**Directions for this task:**
Give again, exactly as written, each line of the material below starting at the line that contains "deck space with" and ending at the line that contains "search agent gains". Both ends count, and no other line does.

---

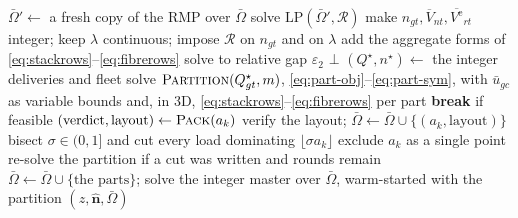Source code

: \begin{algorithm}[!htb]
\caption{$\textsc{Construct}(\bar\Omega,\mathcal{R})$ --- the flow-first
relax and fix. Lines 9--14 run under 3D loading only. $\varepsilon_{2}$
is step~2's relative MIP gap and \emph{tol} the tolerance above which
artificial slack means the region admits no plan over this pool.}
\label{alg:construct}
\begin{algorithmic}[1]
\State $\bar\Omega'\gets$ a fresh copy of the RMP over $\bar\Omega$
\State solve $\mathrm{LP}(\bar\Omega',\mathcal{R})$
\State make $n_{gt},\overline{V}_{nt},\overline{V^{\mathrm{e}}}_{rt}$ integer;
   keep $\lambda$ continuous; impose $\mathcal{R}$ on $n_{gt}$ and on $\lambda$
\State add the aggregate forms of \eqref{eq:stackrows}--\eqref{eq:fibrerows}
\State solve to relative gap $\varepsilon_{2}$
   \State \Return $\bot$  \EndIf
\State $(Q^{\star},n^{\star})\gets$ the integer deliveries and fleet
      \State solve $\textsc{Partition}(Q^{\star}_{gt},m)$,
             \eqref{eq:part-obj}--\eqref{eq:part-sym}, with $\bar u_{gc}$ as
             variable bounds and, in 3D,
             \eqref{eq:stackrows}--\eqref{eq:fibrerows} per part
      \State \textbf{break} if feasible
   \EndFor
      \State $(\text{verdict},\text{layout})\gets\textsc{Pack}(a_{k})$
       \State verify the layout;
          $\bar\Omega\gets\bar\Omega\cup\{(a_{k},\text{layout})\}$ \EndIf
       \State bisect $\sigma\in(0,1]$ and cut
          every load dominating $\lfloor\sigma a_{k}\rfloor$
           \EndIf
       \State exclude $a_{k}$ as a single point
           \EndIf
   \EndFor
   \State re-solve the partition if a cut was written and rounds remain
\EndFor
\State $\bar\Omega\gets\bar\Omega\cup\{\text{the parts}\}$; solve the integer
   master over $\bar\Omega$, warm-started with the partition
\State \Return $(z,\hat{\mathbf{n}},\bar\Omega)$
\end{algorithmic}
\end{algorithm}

---

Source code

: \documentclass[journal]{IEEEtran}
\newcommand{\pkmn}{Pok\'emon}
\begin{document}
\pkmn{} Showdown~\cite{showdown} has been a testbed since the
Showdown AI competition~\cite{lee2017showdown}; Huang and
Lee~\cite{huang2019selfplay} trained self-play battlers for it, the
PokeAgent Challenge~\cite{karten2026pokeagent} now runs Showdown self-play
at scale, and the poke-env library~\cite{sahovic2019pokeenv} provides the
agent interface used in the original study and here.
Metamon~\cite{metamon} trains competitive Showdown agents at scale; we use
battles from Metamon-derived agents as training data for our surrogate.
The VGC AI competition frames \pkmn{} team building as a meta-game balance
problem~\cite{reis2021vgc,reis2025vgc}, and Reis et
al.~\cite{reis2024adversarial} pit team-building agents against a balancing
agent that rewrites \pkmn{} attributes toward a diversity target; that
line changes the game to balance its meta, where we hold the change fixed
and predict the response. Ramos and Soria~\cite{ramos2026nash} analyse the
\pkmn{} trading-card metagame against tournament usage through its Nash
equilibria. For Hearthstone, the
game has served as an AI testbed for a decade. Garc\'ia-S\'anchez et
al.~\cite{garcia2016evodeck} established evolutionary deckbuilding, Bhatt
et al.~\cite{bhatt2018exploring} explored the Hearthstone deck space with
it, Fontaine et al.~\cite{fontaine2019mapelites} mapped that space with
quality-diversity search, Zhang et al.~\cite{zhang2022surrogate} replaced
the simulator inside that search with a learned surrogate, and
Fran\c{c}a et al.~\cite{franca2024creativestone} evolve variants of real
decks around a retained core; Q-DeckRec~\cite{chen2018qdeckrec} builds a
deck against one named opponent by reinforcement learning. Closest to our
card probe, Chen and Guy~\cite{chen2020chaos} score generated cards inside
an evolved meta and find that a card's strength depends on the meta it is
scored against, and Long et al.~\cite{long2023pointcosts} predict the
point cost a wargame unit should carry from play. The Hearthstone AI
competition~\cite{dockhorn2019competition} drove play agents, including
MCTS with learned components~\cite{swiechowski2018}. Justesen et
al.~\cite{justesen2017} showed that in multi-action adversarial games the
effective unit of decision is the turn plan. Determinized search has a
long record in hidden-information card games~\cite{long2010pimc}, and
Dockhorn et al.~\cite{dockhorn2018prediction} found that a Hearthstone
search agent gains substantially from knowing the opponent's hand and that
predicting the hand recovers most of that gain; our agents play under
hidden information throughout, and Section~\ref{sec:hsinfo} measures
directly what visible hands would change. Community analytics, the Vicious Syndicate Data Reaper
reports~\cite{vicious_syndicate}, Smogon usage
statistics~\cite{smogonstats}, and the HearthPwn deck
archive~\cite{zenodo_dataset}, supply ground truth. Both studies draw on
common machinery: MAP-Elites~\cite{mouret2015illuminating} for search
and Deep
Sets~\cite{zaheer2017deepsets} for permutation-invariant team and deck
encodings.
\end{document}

---

**The completed task:**
et al.~\cite{bhatt2018exploring} explored the Hearthstone deck space with
it, Fontaine et al.~\cite{fontaine2019mapelites} mapped that space with
quality-diversity search, Zhang et al.~\cite{zhang2022surrogate} replaced
the simulator inside that search with a learned surrogate, and
Fran\c{c}a et al.~\cite{franca2024creativestone} evolve variants of real
decks around a retained core; Q-DeckRec~\cite{chen2018qdeckrec} builds a
deck against one named opponent by reinforcement learning. Closest to our
card probe, Chen and Guy~\cite{chen2020chaos} score generated cards inside
an evolved meta and find that a card's strength depends on the meta it is
scored against, and Long et al.~\cite{long2023pointcosts} predict the
point cost a wargame unit should carry from play. The Hearthstone AI
competition~\cite{dockhorn2019competition} drove play agents, including
MCTS with learned components~\cite{swiechowski2018}. Justesen et
al.~\cite{justesen2017} showed that in multi-action adversarial games the
effective unit of decision is the turn plan. Determinized search has a
long record in hidden-information card games~\cite{long2010pimc}, and
Dockhorn et al.~\cite{dockhorn2018prediction} found that a Hearthstone
search agent gains substantially from knowing the opponent's hand and that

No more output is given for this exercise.